--- DATA FOR PROCESSING Enclosed Below ---
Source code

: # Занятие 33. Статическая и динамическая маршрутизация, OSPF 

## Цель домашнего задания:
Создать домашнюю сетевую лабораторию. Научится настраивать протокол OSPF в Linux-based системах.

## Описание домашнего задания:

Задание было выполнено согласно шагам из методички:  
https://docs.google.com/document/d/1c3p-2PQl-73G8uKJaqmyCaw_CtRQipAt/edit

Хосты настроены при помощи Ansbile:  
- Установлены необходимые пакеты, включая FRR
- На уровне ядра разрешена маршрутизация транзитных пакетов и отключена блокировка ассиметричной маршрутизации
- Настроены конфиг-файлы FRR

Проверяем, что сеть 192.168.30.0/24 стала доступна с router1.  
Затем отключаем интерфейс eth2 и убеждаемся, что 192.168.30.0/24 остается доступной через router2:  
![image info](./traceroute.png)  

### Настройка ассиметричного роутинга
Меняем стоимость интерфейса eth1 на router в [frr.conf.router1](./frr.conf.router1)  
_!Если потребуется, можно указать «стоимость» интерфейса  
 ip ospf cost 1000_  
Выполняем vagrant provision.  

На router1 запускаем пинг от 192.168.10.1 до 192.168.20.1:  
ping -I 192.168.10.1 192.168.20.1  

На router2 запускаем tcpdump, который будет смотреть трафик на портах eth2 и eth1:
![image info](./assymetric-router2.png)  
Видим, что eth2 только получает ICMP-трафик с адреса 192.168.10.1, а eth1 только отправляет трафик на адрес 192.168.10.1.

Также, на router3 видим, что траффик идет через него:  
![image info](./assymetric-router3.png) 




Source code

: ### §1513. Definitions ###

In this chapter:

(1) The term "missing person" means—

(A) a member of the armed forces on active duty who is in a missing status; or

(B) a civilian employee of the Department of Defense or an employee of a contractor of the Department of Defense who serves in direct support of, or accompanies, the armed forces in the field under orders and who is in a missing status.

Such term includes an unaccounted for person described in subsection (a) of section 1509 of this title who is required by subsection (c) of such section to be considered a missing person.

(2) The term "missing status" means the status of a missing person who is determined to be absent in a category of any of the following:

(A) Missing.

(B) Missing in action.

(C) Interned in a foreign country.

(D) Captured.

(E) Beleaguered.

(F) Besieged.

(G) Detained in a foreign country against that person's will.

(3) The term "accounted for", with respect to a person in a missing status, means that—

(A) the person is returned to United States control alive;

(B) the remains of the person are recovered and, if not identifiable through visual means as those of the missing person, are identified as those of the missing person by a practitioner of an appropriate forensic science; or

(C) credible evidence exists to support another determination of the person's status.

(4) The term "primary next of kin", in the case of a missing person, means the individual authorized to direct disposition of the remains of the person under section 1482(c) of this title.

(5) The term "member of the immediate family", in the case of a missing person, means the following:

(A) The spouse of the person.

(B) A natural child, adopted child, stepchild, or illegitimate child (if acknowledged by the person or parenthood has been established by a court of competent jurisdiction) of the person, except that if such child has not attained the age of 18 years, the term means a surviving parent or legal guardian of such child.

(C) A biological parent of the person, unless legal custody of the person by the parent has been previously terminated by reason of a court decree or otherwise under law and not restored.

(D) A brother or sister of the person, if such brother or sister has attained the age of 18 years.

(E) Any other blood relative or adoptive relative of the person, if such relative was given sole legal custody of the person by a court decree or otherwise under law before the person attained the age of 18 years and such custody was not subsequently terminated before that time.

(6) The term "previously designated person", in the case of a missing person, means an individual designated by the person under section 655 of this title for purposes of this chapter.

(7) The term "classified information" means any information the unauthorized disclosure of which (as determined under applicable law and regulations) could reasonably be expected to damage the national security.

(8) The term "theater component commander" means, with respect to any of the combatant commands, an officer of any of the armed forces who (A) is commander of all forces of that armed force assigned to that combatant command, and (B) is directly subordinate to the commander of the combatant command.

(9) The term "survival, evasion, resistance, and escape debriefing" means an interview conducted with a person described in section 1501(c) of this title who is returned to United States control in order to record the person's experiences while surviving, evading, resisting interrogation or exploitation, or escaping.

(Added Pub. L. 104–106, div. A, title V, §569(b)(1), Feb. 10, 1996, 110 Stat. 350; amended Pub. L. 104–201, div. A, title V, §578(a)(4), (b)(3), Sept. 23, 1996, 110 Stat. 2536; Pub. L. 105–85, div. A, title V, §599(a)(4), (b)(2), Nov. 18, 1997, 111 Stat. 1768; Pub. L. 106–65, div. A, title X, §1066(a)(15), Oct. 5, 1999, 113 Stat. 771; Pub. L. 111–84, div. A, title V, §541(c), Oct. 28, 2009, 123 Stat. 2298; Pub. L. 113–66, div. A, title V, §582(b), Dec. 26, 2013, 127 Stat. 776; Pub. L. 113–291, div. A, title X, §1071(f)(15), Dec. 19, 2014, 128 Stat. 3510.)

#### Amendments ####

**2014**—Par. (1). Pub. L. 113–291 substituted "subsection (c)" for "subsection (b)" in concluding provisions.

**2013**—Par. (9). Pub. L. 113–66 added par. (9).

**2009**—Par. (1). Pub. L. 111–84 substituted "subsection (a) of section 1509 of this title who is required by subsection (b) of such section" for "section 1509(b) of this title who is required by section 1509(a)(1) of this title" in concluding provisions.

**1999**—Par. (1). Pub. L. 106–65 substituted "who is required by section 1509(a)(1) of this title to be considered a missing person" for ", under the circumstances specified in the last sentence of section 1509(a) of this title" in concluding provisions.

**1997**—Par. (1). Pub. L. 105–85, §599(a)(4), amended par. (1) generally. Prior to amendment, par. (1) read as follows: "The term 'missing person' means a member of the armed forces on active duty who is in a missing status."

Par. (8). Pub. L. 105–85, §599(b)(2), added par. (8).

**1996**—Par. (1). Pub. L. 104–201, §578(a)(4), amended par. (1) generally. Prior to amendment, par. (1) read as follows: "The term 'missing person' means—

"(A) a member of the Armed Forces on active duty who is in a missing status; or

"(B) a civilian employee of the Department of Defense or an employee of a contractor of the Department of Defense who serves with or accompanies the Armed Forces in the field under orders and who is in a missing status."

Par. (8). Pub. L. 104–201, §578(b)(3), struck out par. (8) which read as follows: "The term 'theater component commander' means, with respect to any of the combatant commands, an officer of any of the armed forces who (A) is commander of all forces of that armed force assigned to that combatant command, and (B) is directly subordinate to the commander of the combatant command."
--- End of Enclosed DATA FOR PROCESSING ---
--- DATA FOR PROCESSING Enclosed Below ---
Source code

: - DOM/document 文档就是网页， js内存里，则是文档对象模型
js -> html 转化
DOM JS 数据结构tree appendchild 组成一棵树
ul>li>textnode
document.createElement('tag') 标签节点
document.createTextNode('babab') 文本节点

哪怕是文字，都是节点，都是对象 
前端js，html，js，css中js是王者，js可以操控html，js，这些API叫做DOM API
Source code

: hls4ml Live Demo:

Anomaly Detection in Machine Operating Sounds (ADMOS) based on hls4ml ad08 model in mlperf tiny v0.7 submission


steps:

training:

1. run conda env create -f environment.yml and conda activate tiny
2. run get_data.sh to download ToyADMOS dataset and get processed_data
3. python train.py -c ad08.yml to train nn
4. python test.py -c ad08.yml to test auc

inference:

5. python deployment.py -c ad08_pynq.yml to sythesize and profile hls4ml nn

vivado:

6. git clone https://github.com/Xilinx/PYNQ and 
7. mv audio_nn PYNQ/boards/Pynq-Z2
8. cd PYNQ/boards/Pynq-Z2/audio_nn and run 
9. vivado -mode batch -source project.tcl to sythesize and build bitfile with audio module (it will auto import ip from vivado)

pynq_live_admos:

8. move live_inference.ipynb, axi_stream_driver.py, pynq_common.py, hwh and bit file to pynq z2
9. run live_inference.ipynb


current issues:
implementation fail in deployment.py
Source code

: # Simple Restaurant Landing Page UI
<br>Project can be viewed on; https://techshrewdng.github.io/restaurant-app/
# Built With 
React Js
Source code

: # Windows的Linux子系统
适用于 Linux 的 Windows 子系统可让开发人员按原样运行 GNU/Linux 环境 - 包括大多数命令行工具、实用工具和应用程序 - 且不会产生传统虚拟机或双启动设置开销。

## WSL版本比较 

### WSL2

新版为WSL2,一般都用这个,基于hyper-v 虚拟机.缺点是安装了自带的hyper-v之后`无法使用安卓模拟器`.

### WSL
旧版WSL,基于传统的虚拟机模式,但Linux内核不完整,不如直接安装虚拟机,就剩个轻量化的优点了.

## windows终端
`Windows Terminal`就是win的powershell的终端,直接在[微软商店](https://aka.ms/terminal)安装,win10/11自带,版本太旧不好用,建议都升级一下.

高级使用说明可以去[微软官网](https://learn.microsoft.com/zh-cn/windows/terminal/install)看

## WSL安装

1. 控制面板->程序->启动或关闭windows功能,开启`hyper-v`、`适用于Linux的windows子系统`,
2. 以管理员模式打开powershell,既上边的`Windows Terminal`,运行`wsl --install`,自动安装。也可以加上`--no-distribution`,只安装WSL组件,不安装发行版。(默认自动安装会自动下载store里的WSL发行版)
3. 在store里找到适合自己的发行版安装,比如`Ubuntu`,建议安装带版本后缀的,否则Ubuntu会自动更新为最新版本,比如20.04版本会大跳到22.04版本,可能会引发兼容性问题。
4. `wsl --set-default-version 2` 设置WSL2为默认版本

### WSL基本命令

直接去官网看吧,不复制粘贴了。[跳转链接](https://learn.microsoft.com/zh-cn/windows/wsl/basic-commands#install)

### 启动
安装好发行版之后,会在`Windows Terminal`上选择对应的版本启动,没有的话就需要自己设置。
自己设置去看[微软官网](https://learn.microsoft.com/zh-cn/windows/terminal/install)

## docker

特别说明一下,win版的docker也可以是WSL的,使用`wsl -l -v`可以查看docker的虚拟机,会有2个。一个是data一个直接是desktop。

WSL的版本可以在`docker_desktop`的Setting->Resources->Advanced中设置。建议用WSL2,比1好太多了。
--- End of Enclosed DATA FOR PROCESSING ---
--- DATA FOR PROCESSING Enclosed Below ---
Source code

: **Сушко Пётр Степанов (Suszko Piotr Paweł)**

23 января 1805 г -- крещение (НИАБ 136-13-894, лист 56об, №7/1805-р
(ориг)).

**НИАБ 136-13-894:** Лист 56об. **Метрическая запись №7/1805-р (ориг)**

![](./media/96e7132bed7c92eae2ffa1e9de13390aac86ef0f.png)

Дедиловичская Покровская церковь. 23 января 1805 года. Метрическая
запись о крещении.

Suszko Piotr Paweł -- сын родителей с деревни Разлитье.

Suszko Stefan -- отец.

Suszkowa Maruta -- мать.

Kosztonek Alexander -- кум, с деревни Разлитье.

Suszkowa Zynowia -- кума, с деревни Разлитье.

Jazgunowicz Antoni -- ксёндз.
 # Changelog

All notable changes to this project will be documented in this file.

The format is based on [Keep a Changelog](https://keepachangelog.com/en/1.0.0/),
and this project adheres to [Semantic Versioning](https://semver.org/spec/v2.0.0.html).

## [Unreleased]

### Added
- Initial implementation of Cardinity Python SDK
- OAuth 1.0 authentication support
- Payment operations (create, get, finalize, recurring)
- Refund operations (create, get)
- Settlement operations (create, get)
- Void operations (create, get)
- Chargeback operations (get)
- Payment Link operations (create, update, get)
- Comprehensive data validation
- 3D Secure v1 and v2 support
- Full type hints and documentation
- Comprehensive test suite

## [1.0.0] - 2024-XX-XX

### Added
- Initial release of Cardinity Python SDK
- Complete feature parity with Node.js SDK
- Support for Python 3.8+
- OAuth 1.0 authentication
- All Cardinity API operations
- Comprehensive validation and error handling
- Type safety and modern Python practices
--- End of Enclosed DATA FOR PROCESSING ---
INSTRUCTIONS TO FOLLOW: If a line in the data above includes the string "https", copy it.

COMPLETED EXERCISE:
https://docs.google.com/document/d/1c3p-2PQl-73G8uKJaqmyCaw_CtRQipAt/edit
6. git clone https://github.com/Xilinx/PYNQ and 
<br>Project can be viewed on; https://techshrewdng.github.io/restaurant-app/
`Windows Terminal`就是win的powershell的终端,直接在[微软商店](https://aka.ms/terminal)安装,win10/11自带,版本太旧不好用,建议都升级一下.
高级使用说明可以去[微软官网](https://learn.microsoft.com/zh-cn/windows/terminal/install)看
直接去官网看吧,不复制粘贴了。[跳转链接](https://learn.microsoft.com/zh-cn/windows/wsl/basic-commands#install)
自己设置去看[微软官网](https://learn.microsoft.com/zh-cn/windows/terminal/install)
The format is based on [Keep a Changelog](https://keepachangelog.com/en/1.0.0/),
and this project adheres to [Semantic Versioning](https://semver.org/spec/v2.0.0.html).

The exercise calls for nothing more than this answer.